I khomeinisti hanno adottato e esacerbato la pretesa imperiale dell’Iran a quarta – perfino terza – potenza mondiale che era del defunto scià. Approfittando delle debolezza dei presidenti americani con i quali si sono confrontati, Carter, Reagan e Obama, o benign neglect. E delle furie inter-arabe, in Libano, in Siria, e dopo Saddam Hussein nello stesso Iraq. Ma sempre minacciando molto, e limitando il fatto.
La risposta di Trump li ha spiazzati. Non hanno gli strumenti militari per reagire, a parte i missili terra-terra a pioggia, a caso. Contro l’America perdono l’ombrello di Putin. Mentre riattizzano l’animosità araba e islamica anti-sciita, per esempio in Turchia.
La Shiia predica il sacrificio, ma l’Iran è stanco degli ayatollah: avrebbe dovuto essere la Turchia del Millennio, un paese trasformatore e integrato nei mercati, e ristagna nell’arretratezza, con infrastrutture (strade, acqua, luce) primitive.
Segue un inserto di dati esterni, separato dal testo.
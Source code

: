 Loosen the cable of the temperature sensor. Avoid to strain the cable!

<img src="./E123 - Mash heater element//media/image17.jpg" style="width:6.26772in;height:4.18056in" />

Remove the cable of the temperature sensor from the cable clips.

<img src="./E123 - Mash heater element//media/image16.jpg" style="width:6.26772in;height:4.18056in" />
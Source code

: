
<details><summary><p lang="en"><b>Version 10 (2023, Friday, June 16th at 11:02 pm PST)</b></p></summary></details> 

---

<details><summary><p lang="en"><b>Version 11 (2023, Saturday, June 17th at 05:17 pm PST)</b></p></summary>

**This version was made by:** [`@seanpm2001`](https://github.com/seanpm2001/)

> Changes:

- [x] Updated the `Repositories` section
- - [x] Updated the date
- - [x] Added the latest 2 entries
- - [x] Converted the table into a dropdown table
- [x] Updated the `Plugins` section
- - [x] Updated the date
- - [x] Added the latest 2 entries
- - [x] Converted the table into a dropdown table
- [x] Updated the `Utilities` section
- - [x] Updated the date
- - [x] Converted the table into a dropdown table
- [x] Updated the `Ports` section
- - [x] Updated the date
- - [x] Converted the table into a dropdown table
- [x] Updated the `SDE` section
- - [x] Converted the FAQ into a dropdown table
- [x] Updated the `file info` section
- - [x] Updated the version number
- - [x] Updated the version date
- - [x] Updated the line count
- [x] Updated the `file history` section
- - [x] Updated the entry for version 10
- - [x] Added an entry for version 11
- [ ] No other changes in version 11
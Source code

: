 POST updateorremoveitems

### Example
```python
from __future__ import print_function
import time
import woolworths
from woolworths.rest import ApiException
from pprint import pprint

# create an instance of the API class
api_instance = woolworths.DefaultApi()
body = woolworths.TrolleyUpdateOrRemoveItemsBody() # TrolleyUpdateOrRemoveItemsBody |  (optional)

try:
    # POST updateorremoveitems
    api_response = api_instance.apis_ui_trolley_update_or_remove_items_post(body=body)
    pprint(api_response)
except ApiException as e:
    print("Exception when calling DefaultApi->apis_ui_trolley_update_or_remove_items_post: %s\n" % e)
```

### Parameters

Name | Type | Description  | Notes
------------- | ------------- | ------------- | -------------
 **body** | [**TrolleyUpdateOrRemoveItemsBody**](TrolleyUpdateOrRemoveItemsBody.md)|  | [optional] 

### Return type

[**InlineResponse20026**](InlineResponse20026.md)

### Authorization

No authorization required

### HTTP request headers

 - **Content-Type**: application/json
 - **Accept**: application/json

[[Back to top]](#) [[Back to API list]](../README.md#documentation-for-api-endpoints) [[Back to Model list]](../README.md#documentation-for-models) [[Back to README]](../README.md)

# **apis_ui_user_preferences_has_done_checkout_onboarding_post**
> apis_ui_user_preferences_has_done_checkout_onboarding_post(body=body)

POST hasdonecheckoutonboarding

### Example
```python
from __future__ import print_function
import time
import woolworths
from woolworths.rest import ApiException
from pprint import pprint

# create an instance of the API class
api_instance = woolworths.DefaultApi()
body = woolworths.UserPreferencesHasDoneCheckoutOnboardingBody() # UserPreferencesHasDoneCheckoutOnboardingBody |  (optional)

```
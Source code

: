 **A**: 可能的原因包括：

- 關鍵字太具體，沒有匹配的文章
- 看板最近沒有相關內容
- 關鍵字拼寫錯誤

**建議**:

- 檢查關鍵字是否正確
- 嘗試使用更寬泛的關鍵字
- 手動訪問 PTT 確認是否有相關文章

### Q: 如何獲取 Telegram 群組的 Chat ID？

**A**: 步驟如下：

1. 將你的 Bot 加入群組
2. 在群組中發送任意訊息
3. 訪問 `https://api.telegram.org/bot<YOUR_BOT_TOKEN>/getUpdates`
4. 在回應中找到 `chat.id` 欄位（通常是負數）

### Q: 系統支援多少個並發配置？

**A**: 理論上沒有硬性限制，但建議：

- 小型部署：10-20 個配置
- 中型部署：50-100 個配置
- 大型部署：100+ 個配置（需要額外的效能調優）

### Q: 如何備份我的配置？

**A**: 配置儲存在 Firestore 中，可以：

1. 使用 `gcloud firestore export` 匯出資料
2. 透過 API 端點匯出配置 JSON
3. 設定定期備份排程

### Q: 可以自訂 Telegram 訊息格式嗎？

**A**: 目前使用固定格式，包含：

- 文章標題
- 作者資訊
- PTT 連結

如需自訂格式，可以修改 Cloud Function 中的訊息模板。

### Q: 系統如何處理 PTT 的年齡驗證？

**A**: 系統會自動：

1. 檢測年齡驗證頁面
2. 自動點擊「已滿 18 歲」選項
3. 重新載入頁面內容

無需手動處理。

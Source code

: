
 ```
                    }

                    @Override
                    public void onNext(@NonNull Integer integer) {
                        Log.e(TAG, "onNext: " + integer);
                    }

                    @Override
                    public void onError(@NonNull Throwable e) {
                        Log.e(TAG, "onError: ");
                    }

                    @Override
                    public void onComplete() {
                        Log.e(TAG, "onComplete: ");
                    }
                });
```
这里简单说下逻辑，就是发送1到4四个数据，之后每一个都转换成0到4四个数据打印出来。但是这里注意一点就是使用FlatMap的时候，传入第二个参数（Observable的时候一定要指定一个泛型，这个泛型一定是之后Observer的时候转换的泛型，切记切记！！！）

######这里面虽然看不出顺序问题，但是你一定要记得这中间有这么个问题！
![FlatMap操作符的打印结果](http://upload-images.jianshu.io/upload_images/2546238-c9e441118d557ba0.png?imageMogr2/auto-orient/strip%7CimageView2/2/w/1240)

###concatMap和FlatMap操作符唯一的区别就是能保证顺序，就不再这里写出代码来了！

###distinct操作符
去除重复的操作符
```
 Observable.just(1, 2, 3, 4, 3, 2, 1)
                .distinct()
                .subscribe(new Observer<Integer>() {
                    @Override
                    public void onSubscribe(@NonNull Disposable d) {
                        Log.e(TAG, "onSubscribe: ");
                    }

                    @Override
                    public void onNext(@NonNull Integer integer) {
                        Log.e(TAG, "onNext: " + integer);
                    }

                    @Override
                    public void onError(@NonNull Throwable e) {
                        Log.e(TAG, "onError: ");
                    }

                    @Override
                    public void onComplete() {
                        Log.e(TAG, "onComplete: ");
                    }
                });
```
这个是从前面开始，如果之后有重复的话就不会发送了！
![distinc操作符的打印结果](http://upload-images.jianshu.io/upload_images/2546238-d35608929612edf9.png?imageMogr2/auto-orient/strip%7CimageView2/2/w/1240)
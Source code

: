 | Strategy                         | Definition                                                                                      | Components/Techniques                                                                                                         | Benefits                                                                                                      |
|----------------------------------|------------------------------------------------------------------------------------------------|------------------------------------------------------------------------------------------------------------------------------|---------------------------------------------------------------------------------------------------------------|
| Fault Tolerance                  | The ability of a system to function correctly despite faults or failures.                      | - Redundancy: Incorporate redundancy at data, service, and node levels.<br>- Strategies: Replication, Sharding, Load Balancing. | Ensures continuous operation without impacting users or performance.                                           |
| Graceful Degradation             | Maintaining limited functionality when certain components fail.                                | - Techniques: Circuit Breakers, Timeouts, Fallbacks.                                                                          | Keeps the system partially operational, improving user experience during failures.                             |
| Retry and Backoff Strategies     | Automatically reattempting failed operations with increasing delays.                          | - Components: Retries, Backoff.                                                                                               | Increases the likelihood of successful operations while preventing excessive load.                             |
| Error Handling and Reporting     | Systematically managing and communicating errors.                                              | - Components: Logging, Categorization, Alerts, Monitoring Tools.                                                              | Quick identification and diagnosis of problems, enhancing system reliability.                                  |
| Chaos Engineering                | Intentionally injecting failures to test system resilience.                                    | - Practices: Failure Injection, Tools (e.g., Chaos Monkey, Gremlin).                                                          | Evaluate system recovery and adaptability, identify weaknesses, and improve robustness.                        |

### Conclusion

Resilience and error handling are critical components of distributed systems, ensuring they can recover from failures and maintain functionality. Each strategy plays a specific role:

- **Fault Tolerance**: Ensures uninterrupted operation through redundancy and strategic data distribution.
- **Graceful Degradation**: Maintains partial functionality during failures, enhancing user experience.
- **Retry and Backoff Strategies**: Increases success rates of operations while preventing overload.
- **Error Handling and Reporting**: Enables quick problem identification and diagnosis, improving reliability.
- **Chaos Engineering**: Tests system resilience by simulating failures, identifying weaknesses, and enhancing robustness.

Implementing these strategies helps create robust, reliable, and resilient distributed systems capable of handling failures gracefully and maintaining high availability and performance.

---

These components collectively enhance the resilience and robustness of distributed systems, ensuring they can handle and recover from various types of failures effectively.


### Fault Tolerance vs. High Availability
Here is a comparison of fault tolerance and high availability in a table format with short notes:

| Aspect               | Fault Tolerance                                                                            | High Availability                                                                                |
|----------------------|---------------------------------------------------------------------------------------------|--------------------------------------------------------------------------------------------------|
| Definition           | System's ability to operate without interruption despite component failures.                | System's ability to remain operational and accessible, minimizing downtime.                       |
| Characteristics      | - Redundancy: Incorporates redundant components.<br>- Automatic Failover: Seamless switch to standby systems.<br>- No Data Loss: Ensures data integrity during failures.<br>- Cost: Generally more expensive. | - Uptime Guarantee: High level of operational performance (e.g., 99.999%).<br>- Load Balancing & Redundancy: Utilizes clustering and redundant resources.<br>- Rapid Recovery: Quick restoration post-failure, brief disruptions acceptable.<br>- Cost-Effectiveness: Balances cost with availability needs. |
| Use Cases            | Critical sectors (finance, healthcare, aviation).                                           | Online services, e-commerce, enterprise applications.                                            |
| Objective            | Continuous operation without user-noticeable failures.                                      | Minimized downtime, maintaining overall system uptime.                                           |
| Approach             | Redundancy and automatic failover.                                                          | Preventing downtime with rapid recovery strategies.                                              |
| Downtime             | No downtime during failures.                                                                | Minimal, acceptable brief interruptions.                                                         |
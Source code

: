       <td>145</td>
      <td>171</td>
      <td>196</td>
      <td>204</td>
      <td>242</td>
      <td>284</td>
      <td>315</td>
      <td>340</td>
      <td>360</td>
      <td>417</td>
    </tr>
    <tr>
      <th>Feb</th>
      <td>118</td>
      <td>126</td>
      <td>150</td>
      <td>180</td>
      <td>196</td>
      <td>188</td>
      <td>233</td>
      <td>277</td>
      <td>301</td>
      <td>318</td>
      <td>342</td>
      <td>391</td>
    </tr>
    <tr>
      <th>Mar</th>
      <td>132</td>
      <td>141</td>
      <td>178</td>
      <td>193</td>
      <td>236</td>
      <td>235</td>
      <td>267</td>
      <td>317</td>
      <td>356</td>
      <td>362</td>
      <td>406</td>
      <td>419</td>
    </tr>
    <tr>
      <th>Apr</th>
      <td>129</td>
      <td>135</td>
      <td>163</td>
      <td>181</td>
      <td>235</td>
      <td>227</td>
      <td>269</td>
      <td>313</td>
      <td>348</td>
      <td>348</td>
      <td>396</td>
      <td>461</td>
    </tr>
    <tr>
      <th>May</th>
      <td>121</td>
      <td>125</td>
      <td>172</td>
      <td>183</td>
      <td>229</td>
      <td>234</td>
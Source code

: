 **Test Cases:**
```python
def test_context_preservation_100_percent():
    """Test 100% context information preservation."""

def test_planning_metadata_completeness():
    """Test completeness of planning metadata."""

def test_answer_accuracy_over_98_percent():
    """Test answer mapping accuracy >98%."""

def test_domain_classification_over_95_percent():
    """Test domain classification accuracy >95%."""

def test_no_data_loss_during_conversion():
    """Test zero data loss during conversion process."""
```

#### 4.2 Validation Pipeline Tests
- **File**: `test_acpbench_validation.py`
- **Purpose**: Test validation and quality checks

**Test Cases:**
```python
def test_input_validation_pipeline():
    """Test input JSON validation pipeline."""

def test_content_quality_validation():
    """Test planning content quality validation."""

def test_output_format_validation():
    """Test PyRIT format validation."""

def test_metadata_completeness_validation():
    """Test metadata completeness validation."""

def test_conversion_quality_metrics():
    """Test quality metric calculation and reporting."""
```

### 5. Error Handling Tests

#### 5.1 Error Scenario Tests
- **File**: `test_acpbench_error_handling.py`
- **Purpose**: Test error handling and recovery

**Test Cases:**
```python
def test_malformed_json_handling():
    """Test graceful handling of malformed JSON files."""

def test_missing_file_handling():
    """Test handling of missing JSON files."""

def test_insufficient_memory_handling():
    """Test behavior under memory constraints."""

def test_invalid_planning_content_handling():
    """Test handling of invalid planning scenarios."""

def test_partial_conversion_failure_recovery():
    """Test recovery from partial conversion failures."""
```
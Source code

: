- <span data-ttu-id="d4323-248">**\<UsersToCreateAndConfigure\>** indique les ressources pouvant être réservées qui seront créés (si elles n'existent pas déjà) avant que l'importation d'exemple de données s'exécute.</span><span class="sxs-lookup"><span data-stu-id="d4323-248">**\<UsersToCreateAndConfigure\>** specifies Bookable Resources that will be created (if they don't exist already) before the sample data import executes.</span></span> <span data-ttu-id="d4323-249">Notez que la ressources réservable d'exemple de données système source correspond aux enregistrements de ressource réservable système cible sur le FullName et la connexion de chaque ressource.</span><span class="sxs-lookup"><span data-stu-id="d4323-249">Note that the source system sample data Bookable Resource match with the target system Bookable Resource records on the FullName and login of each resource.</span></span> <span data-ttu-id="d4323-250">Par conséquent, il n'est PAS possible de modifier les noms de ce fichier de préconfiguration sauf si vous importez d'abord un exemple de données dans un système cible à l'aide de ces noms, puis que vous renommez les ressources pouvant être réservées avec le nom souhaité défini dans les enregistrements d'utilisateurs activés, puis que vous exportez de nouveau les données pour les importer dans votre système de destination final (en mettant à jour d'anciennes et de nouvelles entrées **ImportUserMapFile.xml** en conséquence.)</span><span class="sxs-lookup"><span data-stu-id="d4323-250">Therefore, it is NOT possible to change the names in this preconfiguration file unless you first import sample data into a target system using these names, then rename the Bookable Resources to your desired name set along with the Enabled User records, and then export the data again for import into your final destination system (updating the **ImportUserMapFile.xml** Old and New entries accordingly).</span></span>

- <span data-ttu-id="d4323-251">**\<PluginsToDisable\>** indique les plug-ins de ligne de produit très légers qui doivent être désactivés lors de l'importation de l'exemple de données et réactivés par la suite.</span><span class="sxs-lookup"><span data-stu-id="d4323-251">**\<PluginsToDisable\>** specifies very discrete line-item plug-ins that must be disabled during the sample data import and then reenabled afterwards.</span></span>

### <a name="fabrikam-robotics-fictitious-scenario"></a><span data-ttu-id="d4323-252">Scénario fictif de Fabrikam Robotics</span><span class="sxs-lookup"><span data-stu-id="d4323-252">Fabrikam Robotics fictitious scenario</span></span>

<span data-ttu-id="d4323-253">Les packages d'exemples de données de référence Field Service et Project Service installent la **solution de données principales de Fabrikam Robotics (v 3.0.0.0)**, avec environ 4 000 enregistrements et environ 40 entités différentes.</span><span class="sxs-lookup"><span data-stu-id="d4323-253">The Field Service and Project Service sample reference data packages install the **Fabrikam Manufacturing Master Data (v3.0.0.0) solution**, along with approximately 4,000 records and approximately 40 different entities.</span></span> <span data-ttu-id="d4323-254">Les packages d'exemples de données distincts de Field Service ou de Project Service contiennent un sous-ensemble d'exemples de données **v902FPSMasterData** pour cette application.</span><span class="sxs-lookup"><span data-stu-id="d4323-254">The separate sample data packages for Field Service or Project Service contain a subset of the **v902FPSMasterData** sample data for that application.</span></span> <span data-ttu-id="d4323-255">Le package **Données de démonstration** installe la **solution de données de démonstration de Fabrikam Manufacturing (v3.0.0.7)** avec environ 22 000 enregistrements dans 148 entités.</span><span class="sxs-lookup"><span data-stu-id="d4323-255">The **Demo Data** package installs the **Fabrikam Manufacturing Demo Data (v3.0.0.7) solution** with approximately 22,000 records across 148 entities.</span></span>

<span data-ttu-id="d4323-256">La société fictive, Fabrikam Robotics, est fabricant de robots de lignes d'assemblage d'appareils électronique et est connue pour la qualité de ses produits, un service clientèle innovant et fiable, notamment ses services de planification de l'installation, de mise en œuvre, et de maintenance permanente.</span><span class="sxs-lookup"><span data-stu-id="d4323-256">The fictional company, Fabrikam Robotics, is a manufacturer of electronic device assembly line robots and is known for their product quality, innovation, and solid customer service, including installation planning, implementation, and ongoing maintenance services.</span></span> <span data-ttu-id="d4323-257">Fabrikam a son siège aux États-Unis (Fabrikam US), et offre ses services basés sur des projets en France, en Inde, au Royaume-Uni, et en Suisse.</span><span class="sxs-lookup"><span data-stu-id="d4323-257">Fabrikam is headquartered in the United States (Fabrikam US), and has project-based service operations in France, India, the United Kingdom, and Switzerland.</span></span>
Proteste spontanee in tutte le città a dicembre sono state confrontate con decine di morti, e la censura più rigida.
La violenta reazione verbale è il segno della debolezza dei religiosi che hanno sottomesso l’Iran. Contro Trump è d’uso dire tutto, e non costa agitare folle qui o là per i video. Ma l’Iran è diviso e stanco, e gli ayatollah lo controllano poco.